Потом мы вдвоем едем в Харьков. Я с головой окунаюсь в литературную работу, в издательское дело.
Видимся с Мурзиком мало — до моего ухода в издательство и изредка за обедом. По вечерам у меня бесконечные заседания. Сынок обычно просит, когда вернусь, обязательно посидеть у его кровати.
А наутро:
—
— Но ведь ты крепко спал.
— Спал, а все слышал. Ты подошла ко мне, зажгла огонь. Я видел — бледная, усталая, и не хотел приставать. Думал — сама посидишь. Потом тихонечко встал, заглянул в щелку. Ты долго ходила по комнате, потом говорила по телефону…
И спустя несколько минут:
— Хорошо Игорю: его мама целый день дома. И сестренка у Игоря есть.
— Ты бы хотел, чтобы твоя мама тоже целые дни была дома?
Мурзик долго думает, потом твердо говорит:
— Нет, мамочка! Я хочу такую маму, какая у меня есть!
Начался 1927 год. Я готовилась к поездке за рубеж: меня собирались командировать на Выставку книги в Лейпциг. Очень хотелось взять с собой ребенка. Я понимала, что с ним будет трудно, но так велико было желание долго быть вместе!
— Возьми меня, мамуля! Может, мне больше никогда-никогда не удастся туда попасть…
— Что ты, любимый! Вся твоя жизнь впереди. И она будет солнечной. Ведь мы за это боролись.

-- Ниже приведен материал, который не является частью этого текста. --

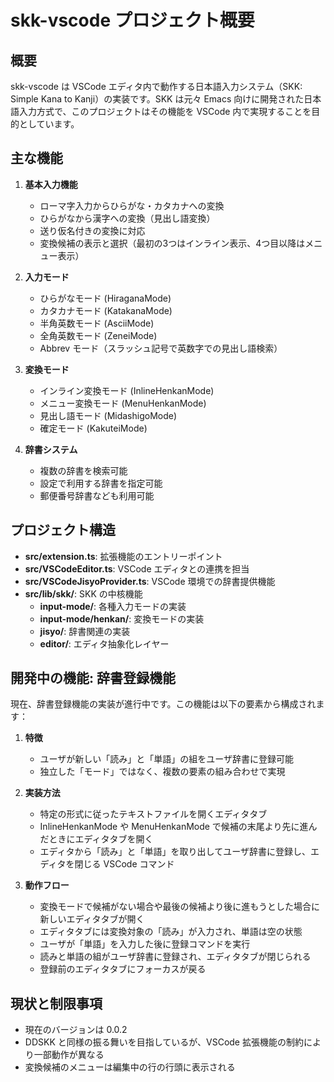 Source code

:# skk-vscode プロジェクト概要

## 概要
skk-vscode は VSCode エディタ内で動作する日本語入力システム（SKK: Simple Kana to Kanji）の実装です。SKK は元々 Emacs 向けに開発された日本語入力方式で、このプロジェクトはその機能を VSCode 内で実現することを目的としています。

## 主な機能
1. **基本入力機能**
   - ローマ字入力からひらがな・カタカナへの変換
   - ひらがなから漢字への変換（見出し語変換）
   - 送り仮名付きの変換に対応
   - 変換候補の表示と選択（最初の3つはインライン表示、4つ目以降はメニュー表示）

2. **入力モード**
   - ひらがなモード (HiraganaMode)
   - カタカナモード (KatakanaMode)
   - 半角英数モード (AsciiMode)
   - 全角英数モード (ZeneiMode)
   - Abbrev モード（スラッシュ記号で英数字での見出し語検索）

3. **変換モード**
   - インライン変換モード (InlineHenkanMode)
   - メニュー変換モード (MenuHenkanMode)
   - 見出し語モード (MidashigoMode)
   - 確定モード (KakuteiMode)

4. **辞書システム**
   - 複数の辞書を検索可能
   - 設定で利用する辞書を指定可能
   - 郵便番号辞書なども利用可能

## プロジェクト構造
- **src/extension.ts**: 拡張機能のエントリーポイント
- **src/VSCodeEditor.ts**: VSCode エディタとの連携を担当
- **src/VSCodeJisyoProvider.ts**: VSCode 環境での辞書提供機能
- **src/lib/skk/**: SKK の中核機能
  - **input-mode/**: 各種入力モードの実装
  - **input-mode/henkan/**: 変換モードの実装
  - **jisyo/**: 辞書関連の実装
  - **editor/**: エディタ抽象化レイヤー

## 開発中の機能: 辞書登録機能
現在、辞書登録機能の実装が進行中です。この機能は以下の要素から構成されます：

1. **特徴**
   - ユーザが新しい「読み」と「単語」の組をユーザ辞書に登録可能
   - 独立した「モード」ではなく、複数の要素の組み合わせで実現

2. **実装方法**
   - 特定の形式に従ったテキストファイルを開くエディタタブ
   - InlineHenkanMode や MenuHenkanMode で候補の末尾より先に進んだときにエディタタブを開く
   - エディタから「読み」と「単語」を取り出してユーザ辞書に登録し、エディタを閉じる VSCode コマンド

3. **動作フロー**
   - 変換モードで候補がない場合や最後の候補より後に進もうとした場合に新しいエディタタブが開く
   - エディタタブには変換対象の「読み」が入力され、単語は空の状態
   - ユーザが「単語」を入力した後に登録コマンドを実行
   - 読みと単語の組がユーザ辞書に登録され、エディタタブが閉じられる
   - 登録前のエディタタブにフォーカスが戻る

## 現状と制限事項
- 現在のバージョンは 0.0.2
- DDSKK と同様の振る舞いを目指しているが、VSCode 拡張機能の制約により一部動作が異なる
- 変換候補のメニューは編集中の行の行頭に表示される
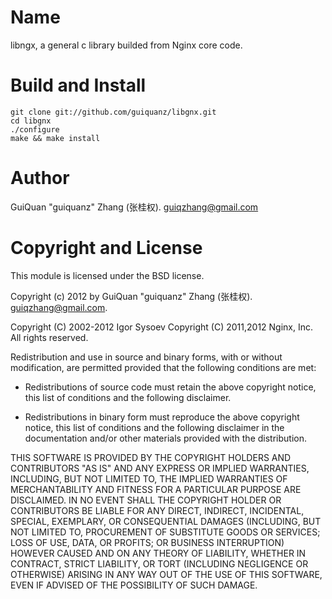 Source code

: Name
======

libngx, a general c library builded from Nginx core code.


Build and Install
=====

    git clone git://github.com/guiquanz/libgnx.git
    cd libgnx
    ./configure
    make && make install


Author
======

GuiQuan "guiquanz" Zhang (张桂权).  <guiqzhang@gmail.com>


Copyright and License
=====================

This module is licensed under the BSD license.

Copyright (c) 2012 by GuiQuan "guiquanz" Zhang (张桂权).  <guiqzhang@gmail.com>.  

Copyright (C) 2002-2012 Igor Sysoev
Copyright (C) 2011,2012 Nginx, Inc.
All rights reserved.

Redistribution and use in source and binary forms, with or without modification, are permitted provided that the following conditions are met:

* Redistributions of source code must retain the above copyright notice, this list of conditions and the following disclaimer.

* Redistributions in binary form must reproduce the above copyright notice, this list of conditions and the following disclaimer in the documentation and/or other materials provided with the distribution.

THIS SOFTWARE IS PROVIDED BY THE COPYRIGHT HOLDERS AND CONTRIBUTORS "AS IS" AND ANY EXPRESS OR IMPLIED WARRANTIES, INCLUDING, BUT NOT LIMITED TO, THE IMPLIED WARRANTIES OF MERCHANTABILITY AND FITNESS FOR A PARTICULAR PURPOSE ARE DISCLAIMED. IN NO EVENT SHALL THE COPYRIGHT HOLDER OR CONTRIBUTORS BE LIABLE FOR ANY DIRECT, INDIRECT, INCIDENTAL, SPECIAL, EXEMPLARY, OR CONSEQUENTIAL DAMAGES (INCLUDING, BUT NOT LIMITED TO, PROCUREMENT OF SUBSTITUTE GOODS OR SERVICES; LOSS OF USE, DATA, OR PROFITS; OR BUSINESS INTERRUPTION) HOWEVER CAUSED AND ON ANY THEORY OF LIABILITY, WHETHER IN CONTRACT, STRICT LIABILITY, OR TORT (INCLUDING NEGLIGENCE OR OTHERWISE) ARISING IN ANY WAY OUT OF THE USE OF THIS SOFTWARE, EVEN IF ADVISED OF THE POSSIBILITY OF SUCH DAMAGE.


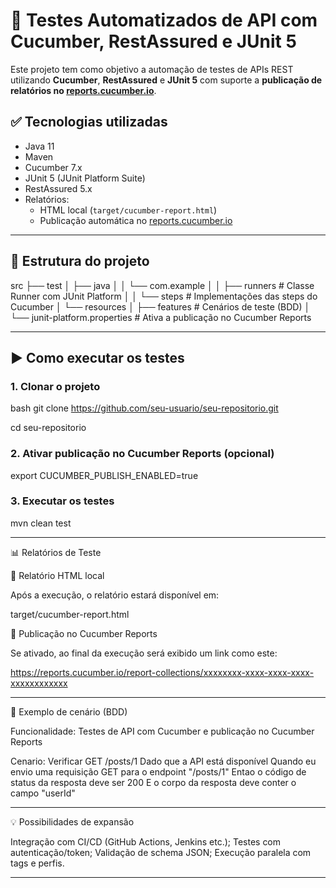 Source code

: # 🧪 Testes Automatizados de API com Cucumber, RestAssured e JUnit 5

Este projeto tem como objetivo a automação de testes de APIs REST utilizando **Cucumber**, **RestAssured** e **JUnit 5** com suporte a **publicação de relatórios no [reports.cucumber.io](https://reports.cucumber.io)**.

## ✅ Tecnologias utilizadas

- Java 11
- Maven
- Cucumber 7.x
- JUnit 5 (JUnit Platform Suite)
- RestAssured 5.x
- Relatórios:
  - HTML local (`target/cucumber-report.html`)
  - Publicação automática no [reports.cucumber.io](https://reports.cucumber.io)

---

## 📁 Estrutura do projeto

src
├── test
│ ├── java
│ │ └── com.example
│ │ ├── runners # Classe Runner com JUnit Platform
│ │ └── steps # Implementações das steps do Cucumber
│ └── resources
│ ├── features # Cenários de teste (BDD)
│ └── junit-platform.properties # Ativa a publicação no Cucumber Reports

---

## ▶️ Como executar os testes

### 1. Clonar o projeto

bash
git clone https://github.com/seu-usuario/seu-repositorio.git

cd seu-repositorio

### 2. Ativar publicação no Cucumber Reports (opcional)

export CUCUMBER_PUBLISH_ENABLED=true

### 3. Executar os testes
mvn clean test

---

📊 Relatórios de Teste

🔹 Relatório HTML local

Após a execução, o relatório estará disponível em:

target/cucumber-report.html

🔹 Publicação no Cucumber Reports

Se ativado, ao final da execução será exibido um link como este:

https://reports.cucumber.io/report-collections/xxxxxxxx-xxxx-xxxx-xxxx-xxxxxxxxxxxx

---

🧪 Exemplo de cenário (BDD)

Funcionalidade: Testes de API com Cucumber e publicação no Cucumber Reports

  Cenario: Verificar GET /posts/1
    Dado que a API está disponível
    Quando eu envio uma requisição GET para o endpoint "/posts/1"
    Entao o código de status da resposta deve ser 200
    E o corpo da resposta deve conter o campo "userId"

---    

💡 Possibilidades de expansão

Integração com CI/CD (GitHub Actions, Jenkins etc.);
Testes com autenticação/token;
Validação de schema JSON;
Execução paralela com tags e perfis.

---







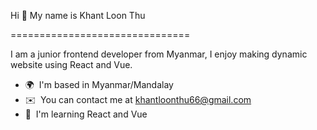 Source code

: Hi 👋 My name is Khant Loon Thu 

===============================

I am a junior frontend developer from Myanmar, I enjoy making dynamic website using React and Vue.

*   🌍  I'm based in Myanmar/Mandalay
*   ✉️  You can contact me at [khantloonthu66@gmail.com](mailto:khantloonthu66@gmail.com)
*   🧠  I'm learning React and Vue


                  
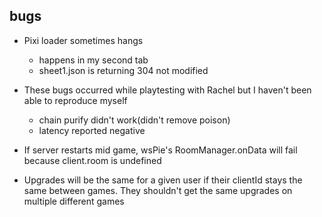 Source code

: ## bugs
- Pixi loader sometimes hangs
  - happens in my second tab
  - sheet1.json is returning 304 not modified

- These bugs occurred while playtesting with Rachel but I haven't been able to reproduce myself
  - chain purify didn't work(didn't remove poison)
  - latency reported negative
- If server restarts mid game, wsPie's RoomManager.onData will fail because client.room is undefined
- Upgrades will be the same for a given user if their clientId stays the same between games.  They shouldn't get the same upgrades on multiple different games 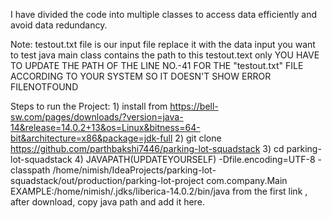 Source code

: I have divided the code into multiple classes to access data efficiently and avoid data redundancy.


Note:
    testout.txt file is our input file 
    replace it with the data input you want to test
    java main class contains the path to this testout.text only
    YOU HAVE TO UPDATE THE PATH OF THE LINE NO.-41 FOR THE "testout.txt" FILE ACCORDING TO YOUR SYSTEM 
    SO IT DOESN'T SHOW ERROR FILENOTFOUND 
    
Steps to run the Project:
    1) install from https://bell-sw.com/pages/downloads/?version=java-14&release=14.0.2+13&os=Linux&bitness=64-bit&architecture=x86&package=jdk-full
    2) git clone https://github.com/parthbakshi7446/parking-lot-squadstack
    3) cd parking-lot-squadstack
    4) JAVAPATH(UPDATEYOURSELF) -Dfile.encoding=UTF-8 -classpath /home/nimish/IdeaProjects/parking-lot-squadstack/out/production/parking-lot-project com.company.Main
    EXAMPLE:/home/nimish/.jdks/liberica-14.0.2/bin/java 
    from the first link , after download, copy java path and add it here.
    


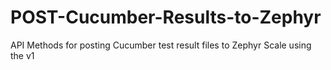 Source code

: # POST-Cucumber-Results-to-Zephyr
API Methods for posting Cucumber test result files to Zephyr Scale using the v1 
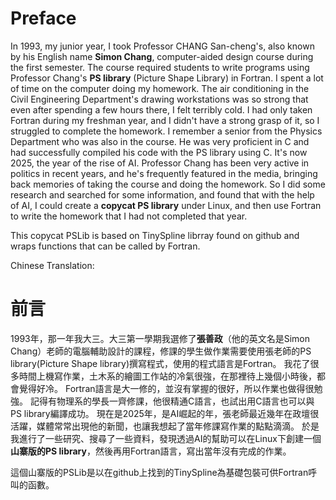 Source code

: # Preface
In 1993, my junior year, I took Professor CHANG San-cheng's, also known by his English name **Simon Chang**, computer-aided design course during the first semester. The course required students to write programs using Professor Chang's **PS library** (Picture Shape Library) in Fortran.
I spent a lot of time on the computer doing my homework. The air conditioning in the Civil Engineering Department's drawing workstations was so strong that even after spending a few hours there, I felt terribly cold.
I had only taken Fortran during my freshman year, and I didn't have a strong grasp of it, so I struggled to complete the homework.
I remember a senior from the Physics Department who was also in the course. He was very proficient in C and had successfully compiled his code with the PS library using C.
It's now 2025, the year of the rise of AI. Professor Chang has been very active in politics in recent years, and he's frequently featured in the media, bringing back memories of taking the course and doing the homework. So I did some research and searched for some information, and found that with the help of AI, I could create a **copycat PS library** under Linux, and then use Fortran to write the homework that I had not completed that year.

This copycat PSLib is based on TinySpline librray found on github and wraps functions that can be called by Fortran.

Chinese Translation:
# 前言
1993年，那一年我大三。大三第一學期我選修了**張善政**（他的英文名是Simon Chang）老師的電腦輔助設計的課程，修課的學生做作業需要使用張老師的PS library(Picture Shape library)撰寫程式，使用的程式語言是Fortran。
我花了很多時間上機寫作業，土木系的繪圖工作站的冷氣很強，在那裡待上幾個小時後，都會覺得好冷。
Fortran語言是大一修的，並沒有掌握的很好，所以作業也做得很勉強。
記得有物理系的學長一齊修課，他很精通C語言，也試出用C語言也可以與PS library編譯成功。
現在是2025年，是AI崛起的年，張老師最近幾年在政壇很活躍，媒體常常出現他的新聞，也讓我想起了當年修課寫作業的點點滴滴。
於是我進行了一些研究、搜尋了一些資料，發現透過AI的幫助可以在Linux下創建一個**山寨版的PS library**，然後再用Fortran語言，寫出當年沒有完成的作業。

這個山寨版的PSLib是以在github上找到的TinySpline為基礎包裝可供Fortran呼叫的函數。



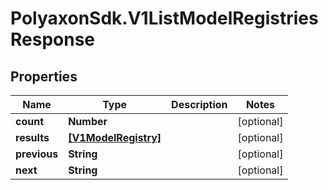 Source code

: # PolyaxonSdk.V1ListModelRegistriesResponse

## Properties

Name | Type | Description | Notes
------------ | ------------- | ------------- | -------------
**count** | **Number** |  | [optional] 
**results** | [**[V1ModelRegistry]**](V1ModelRegistry.md) |  | [optional] 
**previous** | **String** |  | [optional] 
**next** | **String** |  | [optional] 


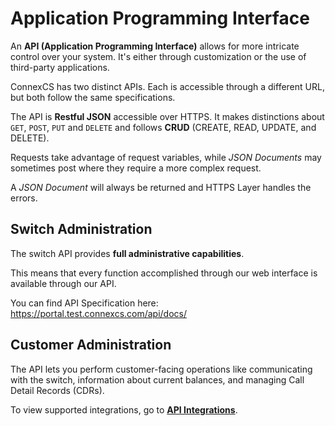 # Application Programming Interface

An **API (Application Programming Interface)** allows for more intricate control over your system. It's either through customization or the use of third-party applications.

ConnexCS has two distinct APIs. Each is accessible through a different URL, but both follow the same specifications.

The API is **Restful JSON** accessible over HTTPS. It makes distinctions about `GET`, `POST`, `PUT` and `DELETE` and follows **CRUD** (CREATE, READ, UPDATE, and DELETE).

 Requests take advantage of request variables, while _JSON Documents_ may sometimes post where they require a more complex request.

 A _JSON Document_ will always be returned and HTTPS Layer handles the errors.

## Switch Administration

The switch API provides **full administrative capabilities**.

This means that every function accomplished through our web interface is available through our API.

You can find API Specification here: <https://portal.test.connexcs.com/api/docs/>

## Customer Administration

The API lets you perform customer-facing operations like communicating with the switch, information about current balances, and managing Call Detail Records (CDRs).  

To view supported integrations, go to [**API Integrations**](https://docs.connexcs.com/setup/integrations/api/).
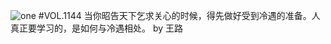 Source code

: ![one](http://image.wufazhuce.com/FiBQkRyZS_dPzwggCWyNbxNCP79T)
#VOL.1144
当你昭告天下乞求关心的时候，得先做好受到冷遇的准备。人真正要学习的，是如何与冷遇相处。 by 王路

— Ну хорошо. Тогда расскажи, как все будет при коммунизме.
— Это очень трудно, сынок. Такие ребята, как ты, доживут, увидят. А рассказать почти невозможно.
— Без тебя, мама, я не хочу доживать, — сквозь слезы говорит Мурзик.
Весна пришла поздняя, но дружная.
Госиздат Украины находится почти рядом с домом, и Мурзик часто провожает меня на работу.
Каким же нежным, ласковым проявил себя сынок, когда меня свалила злокачественная ангина!
Ребенку долго запрещали входить ко мне в комнату. Наконец разрешили. Мальчик был просто счастлив. А что с ним творилось, когда увидел меня на ногах!..
— Ты в чулочках, — значит, уже совсем выздоравливаешь! — И закружился, запрыгал по комнате.
Промелькнула первая половина мая. В четверг был сильный ливень, и я задержалась на заседании правления. Часов около пяти приоткрылась дверь, в кабинет заглянула робкая сероглазая мордочка Мурзика.
— Я сейчас, сынок! Подожди минуту.
Неясная тревога заставила меня отложить все дела, пойти вслед за сыном. Он бросился ко мне навстречу, молчаливый и бледный. Одна ручонка беспомощно повисла вдоль тела, с нее сбегали капли крови. Ребенок, взволнованный моим испугом, разрыдался:
— Меня укусила собака…
Соседи рассказали,
Ночью подошла к постельке Мурзика:
— Сынок, расскажи, как это было. Собака сама тебя укусила или ты дразнил ее? Я не буду журить, не буду сердиться, только скажи все честно.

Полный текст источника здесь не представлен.